Schneckengift als Diabetesmittel der Zukunft? (Foto: Dmitry Lobanov - Fotolia.com) |
Im
Gift der marinen Kegelschnecke haben Forscher eine Substanz gefunden,
die möglicherweise zur Behandlung von Diabetes Typ 2 eingesetzt
werden kann. Im Gegensatz zu herkömmlichen Antidiabetika sollen
hierbei keine Unterzuckerungen auftreten.
Die
Conius striatus,
eine bestimmte Art der marinen Kegelschnecke, lebt im Schlamm des
Meeresbodens und lauert auf Beute.
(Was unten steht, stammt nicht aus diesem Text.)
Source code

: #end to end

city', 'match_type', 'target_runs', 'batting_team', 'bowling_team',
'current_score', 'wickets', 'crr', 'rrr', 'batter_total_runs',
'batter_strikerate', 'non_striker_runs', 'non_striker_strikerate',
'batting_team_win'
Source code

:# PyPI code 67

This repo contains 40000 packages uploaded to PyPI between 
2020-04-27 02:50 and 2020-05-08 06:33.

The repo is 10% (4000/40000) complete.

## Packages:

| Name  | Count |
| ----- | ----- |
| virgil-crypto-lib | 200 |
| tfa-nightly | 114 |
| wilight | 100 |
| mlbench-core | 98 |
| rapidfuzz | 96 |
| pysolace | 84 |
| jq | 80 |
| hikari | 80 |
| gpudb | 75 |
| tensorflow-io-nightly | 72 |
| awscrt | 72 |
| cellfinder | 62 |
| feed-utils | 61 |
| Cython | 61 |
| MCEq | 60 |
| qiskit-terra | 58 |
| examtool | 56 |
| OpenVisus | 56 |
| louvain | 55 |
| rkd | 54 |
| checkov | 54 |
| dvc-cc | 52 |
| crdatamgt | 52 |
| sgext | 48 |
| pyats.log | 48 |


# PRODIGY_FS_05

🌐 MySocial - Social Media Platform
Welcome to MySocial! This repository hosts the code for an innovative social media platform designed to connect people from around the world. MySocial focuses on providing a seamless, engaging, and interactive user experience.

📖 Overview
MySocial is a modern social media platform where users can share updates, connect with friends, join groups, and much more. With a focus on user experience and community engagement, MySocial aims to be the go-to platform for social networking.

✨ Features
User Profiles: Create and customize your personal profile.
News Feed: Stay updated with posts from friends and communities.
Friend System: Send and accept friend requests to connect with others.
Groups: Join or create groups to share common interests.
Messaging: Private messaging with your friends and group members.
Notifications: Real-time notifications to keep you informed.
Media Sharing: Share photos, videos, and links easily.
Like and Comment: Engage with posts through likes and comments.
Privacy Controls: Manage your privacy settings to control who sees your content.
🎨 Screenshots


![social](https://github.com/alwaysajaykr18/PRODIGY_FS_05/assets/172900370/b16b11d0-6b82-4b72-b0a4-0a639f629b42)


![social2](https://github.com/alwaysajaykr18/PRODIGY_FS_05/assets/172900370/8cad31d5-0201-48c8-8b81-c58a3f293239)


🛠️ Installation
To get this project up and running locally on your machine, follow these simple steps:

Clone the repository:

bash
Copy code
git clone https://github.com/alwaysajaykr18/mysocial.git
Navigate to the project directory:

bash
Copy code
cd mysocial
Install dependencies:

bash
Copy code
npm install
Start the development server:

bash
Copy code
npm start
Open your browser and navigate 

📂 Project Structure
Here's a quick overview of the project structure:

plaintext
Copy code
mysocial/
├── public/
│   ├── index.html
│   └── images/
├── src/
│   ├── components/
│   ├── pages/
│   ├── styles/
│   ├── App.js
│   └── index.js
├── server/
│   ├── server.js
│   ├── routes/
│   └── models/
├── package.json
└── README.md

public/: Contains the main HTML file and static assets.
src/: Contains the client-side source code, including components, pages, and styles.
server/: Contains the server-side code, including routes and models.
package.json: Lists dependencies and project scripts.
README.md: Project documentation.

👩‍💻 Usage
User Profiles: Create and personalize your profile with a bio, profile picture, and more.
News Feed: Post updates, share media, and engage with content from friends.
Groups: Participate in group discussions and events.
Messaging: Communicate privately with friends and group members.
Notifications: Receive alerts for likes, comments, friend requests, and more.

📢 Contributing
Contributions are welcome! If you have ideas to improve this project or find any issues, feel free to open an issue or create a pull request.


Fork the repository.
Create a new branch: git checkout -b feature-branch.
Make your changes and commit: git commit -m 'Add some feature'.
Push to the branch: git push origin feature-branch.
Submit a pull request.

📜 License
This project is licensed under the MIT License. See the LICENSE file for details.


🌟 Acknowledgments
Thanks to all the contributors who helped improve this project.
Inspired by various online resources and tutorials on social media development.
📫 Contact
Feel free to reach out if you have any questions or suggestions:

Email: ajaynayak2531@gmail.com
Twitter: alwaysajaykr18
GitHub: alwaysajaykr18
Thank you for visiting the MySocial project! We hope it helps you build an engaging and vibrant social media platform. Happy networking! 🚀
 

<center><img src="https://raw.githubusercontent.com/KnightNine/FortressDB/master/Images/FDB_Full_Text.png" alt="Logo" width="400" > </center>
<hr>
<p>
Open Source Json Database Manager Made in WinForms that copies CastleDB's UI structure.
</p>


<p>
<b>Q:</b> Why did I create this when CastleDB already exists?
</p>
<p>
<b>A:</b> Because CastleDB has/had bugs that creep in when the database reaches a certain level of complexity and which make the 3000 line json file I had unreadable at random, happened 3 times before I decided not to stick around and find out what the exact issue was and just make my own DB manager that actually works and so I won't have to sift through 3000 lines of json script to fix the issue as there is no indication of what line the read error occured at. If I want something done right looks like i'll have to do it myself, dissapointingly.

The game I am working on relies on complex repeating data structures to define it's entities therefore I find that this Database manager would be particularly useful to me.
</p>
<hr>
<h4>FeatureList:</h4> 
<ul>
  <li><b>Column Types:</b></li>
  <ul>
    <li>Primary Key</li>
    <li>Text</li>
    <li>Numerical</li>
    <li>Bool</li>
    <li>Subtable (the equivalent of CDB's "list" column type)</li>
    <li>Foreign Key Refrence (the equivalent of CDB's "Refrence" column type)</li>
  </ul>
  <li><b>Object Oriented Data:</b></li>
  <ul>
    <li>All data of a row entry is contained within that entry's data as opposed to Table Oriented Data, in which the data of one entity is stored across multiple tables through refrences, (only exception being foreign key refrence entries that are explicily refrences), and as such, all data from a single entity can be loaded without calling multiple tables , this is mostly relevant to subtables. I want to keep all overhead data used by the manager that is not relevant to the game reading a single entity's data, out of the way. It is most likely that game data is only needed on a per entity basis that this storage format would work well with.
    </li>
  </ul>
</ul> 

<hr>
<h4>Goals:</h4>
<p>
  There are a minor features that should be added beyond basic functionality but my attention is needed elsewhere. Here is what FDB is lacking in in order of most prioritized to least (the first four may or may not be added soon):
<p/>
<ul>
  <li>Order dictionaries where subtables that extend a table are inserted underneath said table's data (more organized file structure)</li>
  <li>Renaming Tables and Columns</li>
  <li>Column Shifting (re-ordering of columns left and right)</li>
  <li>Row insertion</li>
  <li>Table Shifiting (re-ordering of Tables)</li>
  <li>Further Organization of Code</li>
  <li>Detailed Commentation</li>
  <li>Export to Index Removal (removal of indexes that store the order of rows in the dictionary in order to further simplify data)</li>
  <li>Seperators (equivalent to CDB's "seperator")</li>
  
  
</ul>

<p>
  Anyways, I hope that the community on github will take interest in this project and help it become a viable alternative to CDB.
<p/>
Sie produziert einen Giftcocktail,
den sie kleinen Fischen mit einem Rüssel injiziert.
Es
ist schon länger bekannt, dass die Einzelsubstanzen des Giftes - die
Conopeptide - wie Arzneimittel wirken. Das Conopeptid Ziconotid
(Handelsname Prialt®) der Kegelschneckenart Conus
magus aus
dem Südpazifik wird bereits als Schmerzmittel bei starken
chronischen Schmerzen eingesetzt, bei denen andere Mittel versagen.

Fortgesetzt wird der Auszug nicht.